文摘Polarized tip growth is a fundamental cellular process in many eukaryotes. In this study, we examined the dynamic restructuring of the actin cytoskeleton and its relationship to vesicle transport during pollen tip growth in Arabidopsis. We found that actin filaments originating from the apical membrane form a specialized structure consisting of longitudinally aligned actin bundles at the cortex and inner cytoplasmic fila- ments with a distinct distribution.
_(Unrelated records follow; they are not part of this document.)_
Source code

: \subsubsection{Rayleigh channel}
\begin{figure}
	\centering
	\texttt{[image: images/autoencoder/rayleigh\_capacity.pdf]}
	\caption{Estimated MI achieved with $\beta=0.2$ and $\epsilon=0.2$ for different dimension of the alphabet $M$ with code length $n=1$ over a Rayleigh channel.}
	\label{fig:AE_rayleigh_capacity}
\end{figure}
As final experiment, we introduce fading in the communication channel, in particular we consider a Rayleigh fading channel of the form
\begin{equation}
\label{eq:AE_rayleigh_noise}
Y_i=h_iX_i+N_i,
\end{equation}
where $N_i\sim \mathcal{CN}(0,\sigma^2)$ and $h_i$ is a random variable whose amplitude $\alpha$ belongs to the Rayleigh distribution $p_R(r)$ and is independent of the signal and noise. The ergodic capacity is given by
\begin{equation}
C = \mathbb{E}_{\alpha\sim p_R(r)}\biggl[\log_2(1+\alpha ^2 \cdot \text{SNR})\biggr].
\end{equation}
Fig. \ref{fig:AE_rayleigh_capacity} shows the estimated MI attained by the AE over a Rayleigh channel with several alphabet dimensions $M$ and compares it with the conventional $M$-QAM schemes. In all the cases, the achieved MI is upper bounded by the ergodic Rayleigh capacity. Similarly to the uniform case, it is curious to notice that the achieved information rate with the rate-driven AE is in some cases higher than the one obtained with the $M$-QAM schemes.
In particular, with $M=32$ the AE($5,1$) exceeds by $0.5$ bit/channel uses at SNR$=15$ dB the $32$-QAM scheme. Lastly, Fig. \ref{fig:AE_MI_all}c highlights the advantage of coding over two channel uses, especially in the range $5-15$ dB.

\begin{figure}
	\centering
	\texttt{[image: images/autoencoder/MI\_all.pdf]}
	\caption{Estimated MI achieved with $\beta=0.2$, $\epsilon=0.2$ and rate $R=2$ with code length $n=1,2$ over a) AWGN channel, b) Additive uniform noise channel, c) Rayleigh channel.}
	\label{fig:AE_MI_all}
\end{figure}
Using actin-based pharmacological treatments and genetic mutants in combination with FRAP (fluorescence recovery after photobleaching) technology to visualize the transport of vesicles within the growth domain of pollen tubes, we demonstrated that cortical actin filaments facilitate tip-ward vesicle transport. We also discovered that the inner apical actin filaments prevent backward movement of vesicles, thus ensuring that sufficient vesicles accumulate at the pollen tube tip to support the rapid growth of the pollen tube. The combinatorial effect of cortical and internal apical actin filaments perfectly explains the generation of the inverted "V" cone-shaped vesicle distribution pattern at the pollen tube tip. When pollen tubes turn, apical actin filaments at the facing side undergo depolymerization and repolymerization to reorient the apical actin structure toward the new growth direction. This actin restructuring precedes vesicle accumulation and changes in tube morphology. Thus, our study provides new insights into the functional relationship between actin dynamics and vesicle transport during rapid and directional pollen tube growth.